CPP was conducted as previously described (24). Briefly, mice were tested for cocaine CPP in a three-chamber CPP box (San Diego Instruments). On day 1, mice received a pretest (no cocaine or saline) during which they were allowed to explore the entire box for 15 to 20 min. On days 2 to 3, mice received injections of saline paired with one chamber in the morning for 30 min and injections of cocaine (5 mg/kg, ip) paired with the opposite chamber for 30 min in the afternoon (chamber counterbalanced by group). On day 4, mice were again tested in a posttest (no cocaine or saline) and allowed to freely explore the entire box.

Chemogenetic experiments

G_q, G_i, and control mice were treated daily with CNO (0.3 mg/kg) dissolved in 5% dimethyl sulfoxide. Mice received twice-daily injections of CNO (in the morning and afternoon). Before CPP, CNO was injected and mice were left in their homecages. During CPP, CNO was injected 20 to 30 min before testing and conditioning.

Immunohistochemistry

Immunofluorescent analysis was conducted as previously described (22). Mice were transcardially perfused with cold phosphate-buffered saline (PBS), followed by 10% formalin. Brains from all immunostaining experiments were postfixed 24 hours in 10% formalin, cryopreserved in 30% sucrose, and sliced frozen on an SM2010R microtome (Leica) into 35-μm sections. Immunohistochemistry was performed using primary antibodies against FosB (1:1000; ab11959, Abcam), calreticulin (1:2000; ab92516, Abcam), and GFP (1:1000 to 1:5000; ab5450, Abcam); and secondary antibodies (1:200; Jackson ImmunoResearch) were conjugated to fluorescent markers (Alexa Fluor 488; Cy3; Cy5). Fluorescent images were visualized on an Olympus FluoView 1000 filter–based laser scanning confocal microscope or a Nikon Eclipse Ni-U Upright Fluorescent Microscope. Cell counts and intensity of signal in individual cells was quantified using ImageJ [National Institutes of Health (NIH)] software by an experimenter blinded to conditions.

Reverse transcription PCR

RNA extraction and reverse transcription PCR were conducted, as previously described (22). Mice were euthanized, and fresh brains were immediately dissected into 1-mm coronal sections. vHPC tissue was collected using 14-gauge biopsy punches guided by a fluorescent dissecting microscope (Leica) and stored at −80°C until processing. RNA was isolated from vHPC tissue using TRIzol (Invitrogen) homogenization and chloroform layer separation.

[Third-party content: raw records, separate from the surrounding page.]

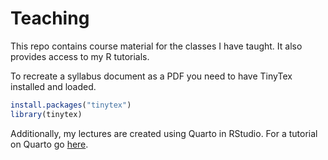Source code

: # Teaching

This repo contains course material for the classes I have taught. It also provides access to my R tutorials. 

To recreate a syllabus document as a PDF you need to have TinyTex installed and loaded. 

``` r
install.packages("tinytex")  
library(tinytex)
```

Additionally, my lectures are created using Quarto in RStudio. For a tutorial on Quarto go <a href = "https://quarto.org/docs/get-started/hello/rstudio.html" >here</a>. 

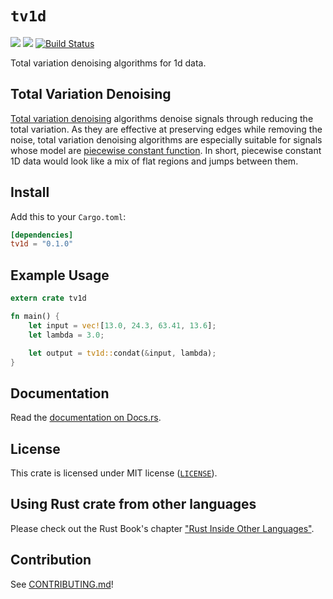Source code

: # `tv1d`

[![](http://meritbadge.herokuapp.com/tv1d)](https://crates.io/crates/tv1d) [![](https://docs.rs/tv1d/badge.svg)](https://docs.rs/tv1d/) [![Build Status](https://travis-ci.org/jeenalee/tv1d.png?branch=master)](https://travis-ci.org/jeenalee/tv1d/)

Total variation denoising algorithms for 1d data.

## Total Variation Denoising

[Total variation denoising](https://en.wikipedia.org/wiki/Total_variation_denoising) algorithms denoise signals through reducing the total variation. As they are effective at preserving edges while removing the noise, total variation denoising algorithms are especially suitable for signals whose model are [piecewise constant function](https://en.wikipedia.org/wiki/Step_function). In short, piecewise constant 1D data would look like a mix of flat regions and jumps between them.

## Install

Add this to your `Cargo.toml`:
```toml
[dependencies]
tv1d = "0.1.0"
```

## Example Usage

``` rust
extern crate tv1d

fn main() {
    let input = vec![13.0, 24.3, 63.41, 13.6];
    let lambda = 3.0;

    let output = tv1d::condat(&input, lambda);
}
```

## Documentation

Read the [documentation on Docs.rs](https://docs.rs/tv1d).

## License

This crate is licensed under MIT license ([`LICENSE`](./LICENSE)).

## Using Rust crate from other languages

Please check out the Rust Book's chapter ["Rust Inside Other Languages"](https://doc.rust-lang.org/1.2.0/book/rust-inside-other-languages.html).

## Contribution

See [CONTRIBUTING.md](./CONTRIBUTING.md)!
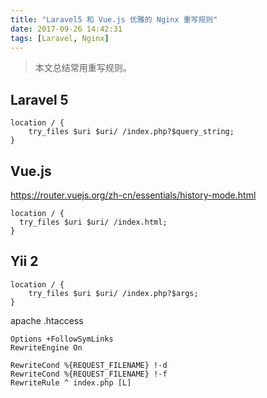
 ```yaml
---
title: "Laravel5 和 Vue.js 优雅的 Nginx 重写规则"
date: 2017-09-26 14:42:31
tags: [Laravel, Nginx]
---
```


> 本文总结常用重写规则。

## Laravel 5

```
location / {
    try_files $uri $uri/ /index.php?$query_string;
}
```

## Vue.js

<https://router.vuejs.org/zh-cn/essentials/history-mode.html>

```
location / {
  try_files $uri $uri/ /index.html;
}
```

## Yii 2

```
location / {
    try_files $uri $uri/ /index.php?$args;
}
```

apache .htaccess

```
Options +FollowSymLinks
RewriteEngine On

RewriteCond %{REQUEST_FILENAME} !-d
RewriteCond %{REQUEST_FILENAME} !-f
RewriteRule ^ index.php [L]
```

The clear RNA layer was then processed (RNeasy Micro Kit; QIAGEN, no. 74004) and analyzed with NanoDrop. A volume of 10 μl of RNA was reverse transcribed to cDNA (High Capacity cDNA Reverse Transcription Kits; Applied BioSystems, no. 4368814). Before quantitative PCR (qPCR), cDNA was diluted to 200 μl. The reaction mixture consisted of 10 μl of Power SYBR Green PCR Master Mix (Applied Biosystems, no. 436759), 2 μl each of forward and reverse primers and water, and 4 μl of cDNA template. Samples were then heated to 95°C for 10 min (step 1) followed by 40 cycles of 95°C for 15 s, 60°C for 15 s, and 72°C for 15 s (step 2) and 95°C for 15 s, 60°C for 15 s, 65°C for 5 s, and 95°C for 5 s (step 3). Analyses were carried out using the ΔΔC(t) method (73). Samples were normalized to Gapdh.

Calr

Forward: 5′ GAA TAC AAG GGC GAG TGG AA 3′

Reverse: 5′ GGG GGA GTA TTC AGG GTT GT 3′

Western blotting

Western blotting analysis was conducted, as previously described (24). Mice were euthanized, and fresh brains were immediately dissected into 1-mm coronal sections. vHPC tissue was collected using 14-gauge biopsy punches guided by a fluorescent dissecting microscope (Leica) and stored at −80°C until processing. vHPC tissue punch samples were processed for SDS–polyacrylamide gel electrophoresis and transferred to polyvinylidene difluoride membranes for Western blotting with chemiluminescence. Blots were probed with calreticulin (1:1000; ab92516, Abcam) and then stripped and reprobed for Gapdh (14C10; 1:20,000; 2118, Cell Signaling Technology). Protein was quantified relative to Gapdh using ImageJ (NIH) software.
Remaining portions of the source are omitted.